╭─ DATA UNDER STUDY

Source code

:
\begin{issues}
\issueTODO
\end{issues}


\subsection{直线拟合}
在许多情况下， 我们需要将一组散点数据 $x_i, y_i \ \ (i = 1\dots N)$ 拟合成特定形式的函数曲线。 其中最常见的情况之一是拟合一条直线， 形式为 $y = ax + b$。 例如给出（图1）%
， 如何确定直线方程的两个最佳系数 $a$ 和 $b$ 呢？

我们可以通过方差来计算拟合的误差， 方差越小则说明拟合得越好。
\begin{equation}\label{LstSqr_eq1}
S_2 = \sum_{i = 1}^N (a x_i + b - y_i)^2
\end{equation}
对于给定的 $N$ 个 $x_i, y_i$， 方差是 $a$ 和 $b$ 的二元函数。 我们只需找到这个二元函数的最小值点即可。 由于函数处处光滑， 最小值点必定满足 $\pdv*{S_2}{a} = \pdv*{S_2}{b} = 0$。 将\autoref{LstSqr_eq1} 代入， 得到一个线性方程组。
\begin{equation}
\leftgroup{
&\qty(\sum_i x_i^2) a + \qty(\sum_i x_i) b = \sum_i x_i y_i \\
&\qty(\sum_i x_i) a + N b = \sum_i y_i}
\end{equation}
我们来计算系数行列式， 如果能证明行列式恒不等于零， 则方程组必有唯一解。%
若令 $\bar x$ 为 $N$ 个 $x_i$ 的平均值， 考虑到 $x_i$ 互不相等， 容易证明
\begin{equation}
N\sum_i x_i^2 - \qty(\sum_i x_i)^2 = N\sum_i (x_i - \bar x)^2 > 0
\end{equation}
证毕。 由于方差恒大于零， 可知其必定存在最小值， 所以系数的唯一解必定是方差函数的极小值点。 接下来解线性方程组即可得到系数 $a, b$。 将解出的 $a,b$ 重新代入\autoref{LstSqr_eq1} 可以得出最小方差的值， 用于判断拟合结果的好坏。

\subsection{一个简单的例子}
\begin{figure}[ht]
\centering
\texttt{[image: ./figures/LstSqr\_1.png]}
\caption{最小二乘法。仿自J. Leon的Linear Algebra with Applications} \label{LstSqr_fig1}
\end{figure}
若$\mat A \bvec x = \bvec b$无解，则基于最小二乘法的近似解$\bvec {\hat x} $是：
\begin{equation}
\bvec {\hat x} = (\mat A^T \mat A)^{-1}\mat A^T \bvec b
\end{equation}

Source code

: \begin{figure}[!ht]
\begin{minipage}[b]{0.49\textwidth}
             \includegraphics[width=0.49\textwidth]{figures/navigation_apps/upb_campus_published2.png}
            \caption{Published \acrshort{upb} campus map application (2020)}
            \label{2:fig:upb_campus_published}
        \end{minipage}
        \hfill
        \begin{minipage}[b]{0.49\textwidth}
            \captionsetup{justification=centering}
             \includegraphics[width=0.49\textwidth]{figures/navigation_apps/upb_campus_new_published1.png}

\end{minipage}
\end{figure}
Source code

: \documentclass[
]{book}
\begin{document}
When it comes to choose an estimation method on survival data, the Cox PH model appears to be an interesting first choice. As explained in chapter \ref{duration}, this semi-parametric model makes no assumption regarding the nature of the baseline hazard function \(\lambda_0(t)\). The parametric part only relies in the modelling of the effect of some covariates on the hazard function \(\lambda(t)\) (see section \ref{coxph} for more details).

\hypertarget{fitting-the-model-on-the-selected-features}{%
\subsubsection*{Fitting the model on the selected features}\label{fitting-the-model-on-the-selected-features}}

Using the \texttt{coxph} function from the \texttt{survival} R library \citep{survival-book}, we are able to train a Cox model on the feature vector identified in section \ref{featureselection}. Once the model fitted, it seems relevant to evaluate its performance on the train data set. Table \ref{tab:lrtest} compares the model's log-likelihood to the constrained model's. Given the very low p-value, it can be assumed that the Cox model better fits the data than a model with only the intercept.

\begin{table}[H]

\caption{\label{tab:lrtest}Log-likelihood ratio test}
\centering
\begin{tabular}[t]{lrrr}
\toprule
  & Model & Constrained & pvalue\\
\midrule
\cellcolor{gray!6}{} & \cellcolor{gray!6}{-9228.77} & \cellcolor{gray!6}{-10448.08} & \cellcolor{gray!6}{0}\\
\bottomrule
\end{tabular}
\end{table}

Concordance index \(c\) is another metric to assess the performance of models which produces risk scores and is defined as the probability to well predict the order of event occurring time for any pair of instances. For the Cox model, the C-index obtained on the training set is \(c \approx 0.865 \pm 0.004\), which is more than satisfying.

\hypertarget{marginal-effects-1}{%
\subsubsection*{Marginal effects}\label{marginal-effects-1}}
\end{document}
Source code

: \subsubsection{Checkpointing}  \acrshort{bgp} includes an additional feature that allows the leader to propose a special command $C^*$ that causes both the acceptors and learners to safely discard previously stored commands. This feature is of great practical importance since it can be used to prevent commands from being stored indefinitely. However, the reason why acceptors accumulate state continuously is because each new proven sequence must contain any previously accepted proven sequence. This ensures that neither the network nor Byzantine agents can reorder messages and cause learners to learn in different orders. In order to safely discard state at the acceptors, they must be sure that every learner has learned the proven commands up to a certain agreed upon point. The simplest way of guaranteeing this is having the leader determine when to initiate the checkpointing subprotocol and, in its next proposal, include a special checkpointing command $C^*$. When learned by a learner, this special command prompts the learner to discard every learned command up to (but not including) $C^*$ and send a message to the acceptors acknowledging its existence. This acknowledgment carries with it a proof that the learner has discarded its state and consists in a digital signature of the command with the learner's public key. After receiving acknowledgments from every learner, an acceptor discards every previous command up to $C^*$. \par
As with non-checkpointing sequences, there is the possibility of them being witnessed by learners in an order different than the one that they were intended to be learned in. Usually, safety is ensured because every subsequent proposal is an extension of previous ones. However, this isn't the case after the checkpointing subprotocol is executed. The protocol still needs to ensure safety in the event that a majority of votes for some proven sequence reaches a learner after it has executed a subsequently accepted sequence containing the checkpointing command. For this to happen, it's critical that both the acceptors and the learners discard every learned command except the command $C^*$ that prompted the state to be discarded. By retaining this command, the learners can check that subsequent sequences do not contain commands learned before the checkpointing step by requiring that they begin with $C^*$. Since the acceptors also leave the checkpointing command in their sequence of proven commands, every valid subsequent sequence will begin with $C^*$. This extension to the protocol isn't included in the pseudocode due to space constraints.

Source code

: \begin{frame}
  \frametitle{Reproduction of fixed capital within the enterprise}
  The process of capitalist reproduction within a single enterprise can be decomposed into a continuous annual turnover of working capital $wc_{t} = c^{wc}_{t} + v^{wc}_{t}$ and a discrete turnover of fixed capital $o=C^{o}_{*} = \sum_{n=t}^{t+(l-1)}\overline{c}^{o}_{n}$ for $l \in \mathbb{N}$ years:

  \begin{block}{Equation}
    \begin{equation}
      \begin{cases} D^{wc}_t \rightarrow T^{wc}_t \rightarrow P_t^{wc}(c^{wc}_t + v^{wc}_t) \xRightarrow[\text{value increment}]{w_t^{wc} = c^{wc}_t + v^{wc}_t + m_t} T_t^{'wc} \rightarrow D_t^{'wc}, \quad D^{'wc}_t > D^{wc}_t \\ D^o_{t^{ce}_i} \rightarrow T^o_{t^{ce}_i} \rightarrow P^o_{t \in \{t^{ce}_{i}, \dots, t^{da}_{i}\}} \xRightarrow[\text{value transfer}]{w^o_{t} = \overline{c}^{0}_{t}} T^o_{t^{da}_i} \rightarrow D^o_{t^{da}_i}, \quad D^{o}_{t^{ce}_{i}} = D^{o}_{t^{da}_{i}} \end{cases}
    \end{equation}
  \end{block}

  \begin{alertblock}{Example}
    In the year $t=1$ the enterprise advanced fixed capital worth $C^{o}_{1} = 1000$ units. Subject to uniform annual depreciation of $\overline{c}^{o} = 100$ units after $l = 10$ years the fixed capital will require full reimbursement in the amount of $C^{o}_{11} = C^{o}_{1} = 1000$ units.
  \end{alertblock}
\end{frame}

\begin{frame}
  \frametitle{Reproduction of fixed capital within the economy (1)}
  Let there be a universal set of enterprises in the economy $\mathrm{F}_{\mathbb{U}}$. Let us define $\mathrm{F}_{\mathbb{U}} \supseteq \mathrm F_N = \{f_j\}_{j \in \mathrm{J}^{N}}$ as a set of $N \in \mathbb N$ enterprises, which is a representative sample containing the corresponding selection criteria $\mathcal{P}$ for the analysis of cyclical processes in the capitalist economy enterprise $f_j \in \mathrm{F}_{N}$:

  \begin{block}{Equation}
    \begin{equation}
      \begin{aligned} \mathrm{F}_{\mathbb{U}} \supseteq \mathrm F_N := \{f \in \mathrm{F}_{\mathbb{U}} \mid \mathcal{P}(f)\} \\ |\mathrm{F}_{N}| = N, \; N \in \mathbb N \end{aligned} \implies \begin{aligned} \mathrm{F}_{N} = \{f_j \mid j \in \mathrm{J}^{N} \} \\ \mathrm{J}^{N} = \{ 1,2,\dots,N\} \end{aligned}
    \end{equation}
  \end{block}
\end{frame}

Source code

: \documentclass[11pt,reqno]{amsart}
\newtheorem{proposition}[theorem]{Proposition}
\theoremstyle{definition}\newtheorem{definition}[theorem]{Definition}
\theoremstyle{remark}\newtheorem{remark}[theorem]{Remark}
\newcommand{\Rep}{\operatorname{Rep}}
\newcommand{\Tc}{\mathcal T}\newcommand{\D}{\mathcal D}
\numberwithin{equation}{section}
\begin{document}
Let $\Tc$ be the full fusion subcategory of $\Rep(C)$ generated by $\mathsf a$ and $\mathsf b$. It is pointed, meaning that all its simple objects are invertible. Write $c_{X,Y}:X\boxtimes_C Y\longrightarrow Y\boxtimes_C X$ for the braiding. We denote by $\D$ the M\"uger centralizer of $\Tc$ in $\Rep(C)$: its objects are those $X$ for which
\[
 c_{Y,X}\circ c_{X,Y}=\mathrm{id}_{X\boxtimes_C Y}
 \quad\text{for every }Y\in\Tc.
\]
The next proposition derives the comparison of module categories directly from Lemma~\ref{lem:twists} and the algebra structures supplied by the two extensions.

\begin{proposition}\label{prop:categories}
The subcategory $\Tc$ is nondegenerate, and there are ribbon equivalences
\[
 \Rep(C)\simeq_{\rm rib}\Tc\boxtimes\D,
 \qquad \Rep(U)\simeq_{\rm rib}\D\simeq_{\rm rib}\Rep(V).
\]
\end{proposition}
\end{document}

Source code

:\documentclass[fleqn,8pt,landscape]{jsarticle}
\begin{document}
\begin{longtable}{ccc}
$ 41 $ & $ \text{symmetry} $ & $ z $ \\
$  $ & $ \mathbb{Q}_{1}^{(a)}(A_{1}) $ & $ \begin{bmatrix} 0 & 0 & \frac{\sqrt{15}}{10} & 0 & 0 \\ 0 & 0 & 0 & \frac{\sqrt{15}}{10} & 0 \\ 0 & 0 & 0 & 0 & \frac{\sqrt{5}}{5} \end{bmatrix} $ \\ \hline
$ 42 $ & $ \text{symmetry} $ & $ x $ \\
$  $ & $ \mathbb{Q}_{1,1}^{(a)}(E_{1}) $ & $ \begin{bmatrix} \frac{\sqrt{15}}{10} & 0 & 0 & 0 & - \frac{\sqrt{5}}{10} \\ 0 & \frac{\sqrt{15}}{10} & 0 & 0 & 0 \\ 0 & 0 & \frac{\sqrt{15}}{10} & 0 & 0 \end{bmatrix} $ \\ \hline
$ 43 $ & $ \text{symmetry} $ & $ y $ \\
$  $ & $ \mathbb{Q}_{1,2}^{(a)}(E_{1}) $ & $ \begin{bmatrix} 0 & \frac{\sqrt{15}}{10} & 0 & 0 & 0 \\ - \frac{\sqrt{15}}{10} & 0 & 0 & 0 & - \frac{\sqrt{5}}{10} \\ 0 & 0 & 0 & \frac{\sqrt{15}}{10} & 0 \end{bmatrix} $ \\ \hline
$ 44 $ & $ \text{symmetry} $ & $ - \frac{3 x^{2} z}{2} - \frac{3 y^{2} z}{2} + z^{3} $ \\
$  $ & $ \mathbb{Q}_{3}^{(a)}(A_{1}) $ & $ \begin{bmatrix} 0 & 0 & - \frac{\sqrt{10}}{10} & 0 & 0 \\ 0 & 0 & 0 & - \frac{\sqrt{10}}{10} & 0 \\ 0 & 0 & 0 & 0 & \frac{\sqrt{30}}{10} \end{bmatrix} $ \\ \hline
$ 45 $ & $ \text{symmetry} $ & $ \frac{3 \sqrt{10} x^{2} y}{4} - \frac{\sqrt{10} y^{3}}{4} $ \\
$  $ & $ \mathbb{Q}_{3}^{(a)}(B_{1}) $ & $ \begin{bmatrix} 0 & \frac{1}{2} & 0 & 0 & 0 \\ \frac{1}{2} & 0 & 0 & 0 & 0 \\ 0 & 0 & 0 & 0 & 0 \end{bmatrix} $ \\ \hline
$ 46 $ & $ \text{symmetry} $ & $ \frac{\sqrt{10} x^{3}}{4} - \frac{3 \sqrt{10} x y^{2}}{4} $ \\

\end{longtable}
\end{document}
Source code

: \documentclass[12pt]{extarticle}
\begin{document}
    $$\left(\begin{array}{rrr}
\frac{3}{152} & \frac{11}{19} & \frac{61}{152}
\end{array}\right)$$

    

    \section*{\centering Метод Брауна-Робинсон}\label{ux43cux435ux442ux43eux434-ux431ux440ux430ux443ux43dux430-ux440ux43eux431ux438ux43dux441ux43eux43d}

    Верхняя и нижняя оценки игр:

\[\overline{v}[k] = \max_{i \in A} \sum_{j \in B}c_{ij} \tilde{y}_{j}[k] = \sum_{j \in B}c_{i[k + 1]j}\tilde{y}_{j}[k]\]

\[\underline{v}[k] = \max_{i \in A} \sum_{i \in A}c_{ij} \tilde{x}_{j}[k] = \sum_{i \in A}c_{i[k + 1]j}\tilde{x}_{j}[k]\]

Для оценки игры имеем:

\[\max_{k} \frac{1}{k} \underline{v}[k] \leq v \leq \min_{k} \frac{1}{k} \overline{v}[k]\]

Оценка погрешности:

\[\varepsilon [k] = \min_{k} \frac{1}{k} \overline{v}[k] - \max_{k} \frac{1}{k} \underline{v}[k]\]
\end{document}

╰─

WHAT TO DO: Pick out every line above that holds the word "which" and copy it.

TASK RESULT:
Concordance index \(c\) is another metric to assess the performance of models which produces risk scores and is defined as the probability to well predict the order of event occurring time for any pair of instances. For the Cox model, the C-index obtained on the training set is \(c \approx 0.865 \pm 0.004\), which is more than satisfying.
  Let there be a universal set of enterprises in the economy $\mathrm{F}_{\mathbb{U}}$. Let us define $\mathrm{F}_{\mathbb{U}} \supseteq \mathrm F_N = \{f_j\}_{j \in \mathrm{J}^{N}}$ as a set of $N \in \mathbb N$ enterprises, which is a representative sample containing the corresponding selection criteria $\mathcal{P}$ for the analysis of cyclical processes in the capitalist economy enterprise $f_j \in \mathrm{F}_{N}$:
Let $\Tc$ be the full fusion subcategory of $\Rep(C)$ generated by $\mathsf a$ and $\mathsf b$. It is pointed, meaning that all its simple objects are invertible. Write $c_{X,Y}:X\boxtimes_C Y\longrightarrow Y\boxtimes_C X$ for the braiding. We denote by $\D$ the M\"uger centralizer of $\Tc$ in $\Rep(C)$: its objects are those $X$ for which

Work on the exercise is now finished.